Mir wurde schon oft - teils mitunter eindringlicher Ernsthaftigkeit - gesagt, ich sollte Dieses oder Jenes tun und dass ich darin wohl deutlich besser wäre, als die erbärmliche Zunft der Zurschausteller der noch nicht näher genannten Tätigkeiten. Die Palette der Beispiele ist weit gefächert, vom einfachen Pfaffen über den Stand-up-Comedian bis hin zum Politiker, um nur einmal drei beim Namen zu nennen. Was diese "Berufsgruppen" verbindet ist das Wort. Offensichtlich bin ich von Zeit zu Zeit wortgewandter als es der einheitliche Volksmund zulässt, wovon ich überhaupt nicht überzeugt bin. Ich bin eher der Meinung, ich bin ein Meister des Zerredens.

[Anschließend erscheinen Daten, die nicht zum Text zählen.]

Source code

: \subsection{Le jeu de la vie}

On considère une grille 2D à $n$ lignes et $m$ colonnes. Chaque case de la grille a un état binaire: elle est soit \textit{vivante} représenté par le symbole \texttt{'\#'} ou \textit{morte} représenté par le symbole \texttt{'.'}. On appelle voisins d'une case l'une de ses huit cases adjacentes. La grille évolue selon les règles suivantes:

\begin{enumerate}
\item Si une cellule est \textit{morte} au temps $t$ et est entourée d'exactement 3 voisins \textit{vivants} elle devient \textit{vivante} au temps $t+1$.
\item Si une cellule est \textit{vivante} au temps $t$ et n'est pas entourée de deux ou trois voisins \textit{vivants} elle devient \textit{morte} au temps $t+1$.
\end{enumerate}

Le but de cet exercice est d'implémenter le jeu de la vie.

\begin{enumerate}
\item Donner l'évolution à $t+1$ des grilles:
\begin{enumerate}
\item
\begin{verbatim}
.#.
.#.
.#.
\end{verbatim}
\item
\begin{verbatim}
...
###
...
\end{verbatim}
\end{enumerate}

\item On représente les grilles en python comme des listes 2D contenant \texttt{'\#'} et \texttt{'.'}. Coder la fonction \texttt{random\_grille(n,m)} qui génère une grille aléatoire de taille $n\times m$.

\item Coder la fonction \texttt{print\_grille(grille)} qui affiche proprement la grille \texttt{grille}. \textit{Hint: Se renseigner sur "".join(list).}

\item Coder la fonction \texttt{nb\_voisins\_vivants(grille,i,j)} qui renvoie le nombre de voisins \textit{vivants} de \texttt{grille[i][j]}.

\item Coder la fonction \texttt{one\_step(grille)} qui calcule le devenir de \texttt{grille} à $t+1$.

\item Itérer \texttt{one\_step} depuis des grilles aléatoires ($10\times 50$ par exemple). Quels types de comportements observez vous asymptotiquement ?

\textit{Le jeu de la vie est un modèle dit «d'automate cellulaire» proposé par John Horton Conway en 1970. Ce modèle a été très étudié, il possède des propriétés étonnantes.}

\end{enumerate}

Der Ansicht bin ich allerdings nicht, sogar entschieden nicht. Mich öden narzisstische Zeitvertreibende ab, die im Eigennutzen und nach Gutdünken permanent die Gedankenfäden von Dialogpartnern zerquatschen, um in langen Monologen völlig abseits der tatsächlichen Themen abzufallen. Glücklicherweise kam ich noch nicht oft in solch einen "Genuss", denn normalerweise bin ich der beschriebene Narzisst - ja und aber/oder vielmehr: lediglich wären da zwei Ausnahmen eindringlich aufzuführen. Ich bin weder selbstverliebt, noch höre ich mich gerne reden. Gerade Letzteres langweilt mich ungemein, weil ich eh schon vorher weiß was ich gleich sagen werde. Meistens zumindest.

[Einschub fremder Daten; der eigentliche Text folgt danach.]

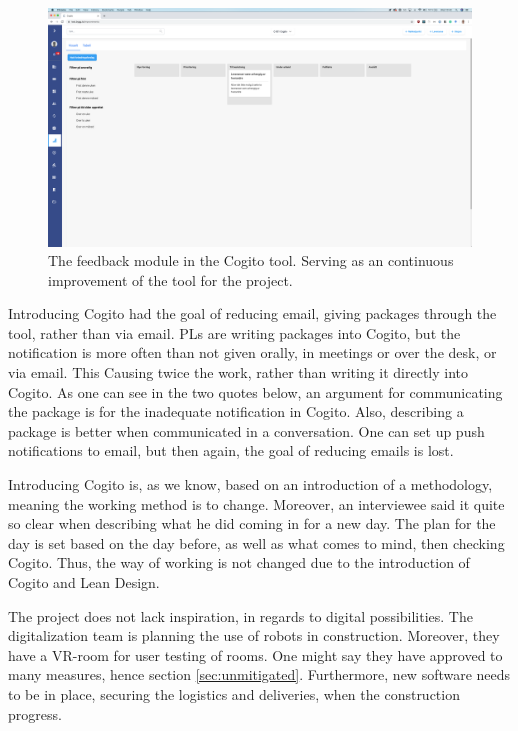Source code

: \begin{figure}
    \centering
    \includegraphics[width=\textwidth]{fig/cogitos_feedback.png}
    \caption{The feedback module in the Cogito tool. Serving as an continuous improvement of the tool for the project.}
    \label{fig:cogito_feedback}
\end{figure}

Introducing Cogito had the goal of reducing email, giving packages through the tool, rather than via email. PLs are writing packages into Cogito, but the notification is more often than not given orally, in meetings or over the desk, or via email. This Causing twice the work, rather than writing it directly into Cogito. As one can see in the two quotes below, an argument for communicating the package is for the inadequate notification in Cogito. Also, describing a package is better when communicated in a conversation. One can set up push notifications to email, but then again, the goal of reducing emails is lost. 

Introducing Cogito is, as we know, based on an introduction of a methodology, meaning the working method is to change. Moreover, an interviewee said it quite so clear when describing what he did coming in for a new day. The plan for the day is set based on the day before, as well as what comes to mind, then checking Cogito. Thus, the way of working is not changed due to the introduction of Cogito and Lean Design.

The project does not lack inspiration, in regards to digital possibilities. The digitalization team is planning the use of robots in construction. Moreover, they have a VR-room for user testing of rooms. One might say they have approved to many measures, hence section \ref{sec:unmitigated}. Furthermore, new software needs to be in place, securing the logistics and deliveries, when the construction progress.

Selbstverständlich bin ich kein Narzisst, dennoch muss ich mir eingestehen, dass mir in Gesprächsrunden stets drei Möglichkeiten zur Verfügung stehen:
Selbstverständlich bin ich kein Narzisst, dennoch muss ich mir eingestehen, dass mir in Gesprächsrunden stets drei Möglichkeiten zur Verfügung stehen:
- Ich höre zu wie sich Menschen unterhalten und dabei doch nichts sagen.
- Ich höre weg, ich höre einfach nicht hin.

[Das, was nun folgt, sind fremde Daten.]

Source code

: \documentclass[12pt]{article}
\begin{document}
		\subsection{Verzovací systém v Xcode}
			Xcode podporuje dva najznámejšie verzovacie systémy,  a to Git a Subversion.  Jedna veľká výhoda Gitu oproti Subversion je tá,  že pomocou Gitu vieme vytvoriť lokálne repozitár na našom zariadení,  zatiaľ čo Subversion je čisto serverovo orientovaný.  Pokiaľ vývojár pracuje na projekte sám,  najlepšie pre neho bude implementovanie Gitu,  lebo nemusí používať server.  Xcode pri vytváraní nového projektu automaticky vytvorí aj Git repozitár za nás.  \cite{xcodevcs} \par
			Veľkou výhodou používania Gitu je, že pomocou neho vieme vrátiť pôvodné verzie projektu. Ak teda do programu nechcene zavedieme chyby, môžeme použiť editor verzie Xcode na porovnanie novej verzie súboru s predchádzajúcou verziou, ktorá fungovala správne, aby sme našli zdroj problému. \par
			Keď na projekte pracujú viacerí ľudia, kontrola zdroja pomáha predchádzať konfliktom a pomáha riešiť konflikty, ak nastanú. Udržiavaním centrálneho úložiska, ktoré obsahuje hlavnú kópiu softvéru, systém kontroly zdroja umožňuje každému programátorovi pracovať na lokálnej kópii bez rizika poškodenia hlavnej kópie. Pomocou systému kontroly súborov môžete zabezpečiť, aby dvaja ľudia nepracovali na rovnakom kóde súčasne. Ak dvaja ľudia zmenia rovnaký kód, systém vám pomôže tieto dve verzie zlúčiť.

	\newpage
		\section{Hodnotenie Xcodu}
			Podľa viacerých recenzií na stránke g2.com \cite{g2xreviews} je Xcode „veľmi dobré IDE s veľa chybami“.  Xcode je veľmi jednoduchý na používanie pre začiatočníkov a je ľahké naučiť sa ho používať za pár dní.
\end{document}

- Ich grätsche dazwischen und zerrede die Runde.
Alle drei Praktiken beherrsche ich vortrefflich, das heißt zu meiner vollsten Zufriedenheit. Und es vergeht nahezu kein Tag, wo ich nicht nach dem Schema vorgehe. Dafür muss ich mich nicht mal mit Menschen treffen. Bei mir kann das Radio im Hintergrund laufen und ich höre es nicht, weil ich nicht zuhöre. Ich kann aber auch zuhören und mich berieseln lassen ohne dabei die Konzentration zu verlieren, egal wie trivial, langatmig oder gar schwermütig es anmutet und aus der Tristesse geradewegs ins Ohr düdelt. Ich höre zu und sage nichts. In der letzten Variante stelle ich jede Aussage auf die Goldwaage und verliere mich im Monolog. Der oder die Radiosprecherin und ihr oder sein Gegenüber liefern mir die Steilvorlagen und haben gleichwohl akustisch damit ein für alle Mal abgedankt. Das eigentliche Thema schwindet hernach mit jedem meiner unzähligen Sätze langsam aber sicher hinfort in die bedeutungslose Ewigkeit des Ungesprochenen, ja, des niemals Ausgesprochenen. An dieser Stelle will ich mich gerne selbst zitieren, als ich eingangs verlautete, dass ich ein "Meister des Zerredens" bin, da log ich nicht. Der Umstand, dass ich so lange reden kann, bis die Leute müde werden oder kurz vor dem Einschlafen stehen, bekräftigt meine Meinung, macht sie aber lange noch nicht zu einer Ansicht, von der ich fest überzeugt wäre. Das nahezu nicht abzuwendende Unding an der Sache ist nämlich: Meine ZuhörerInnen nutzen in aller Regel meine eigenen Möglichkeiten aus, um in der passiven Inaktivität aufzugehen. Ein kluger Schachzug, nicht genial, dafür jedoch äußerst praktikabel.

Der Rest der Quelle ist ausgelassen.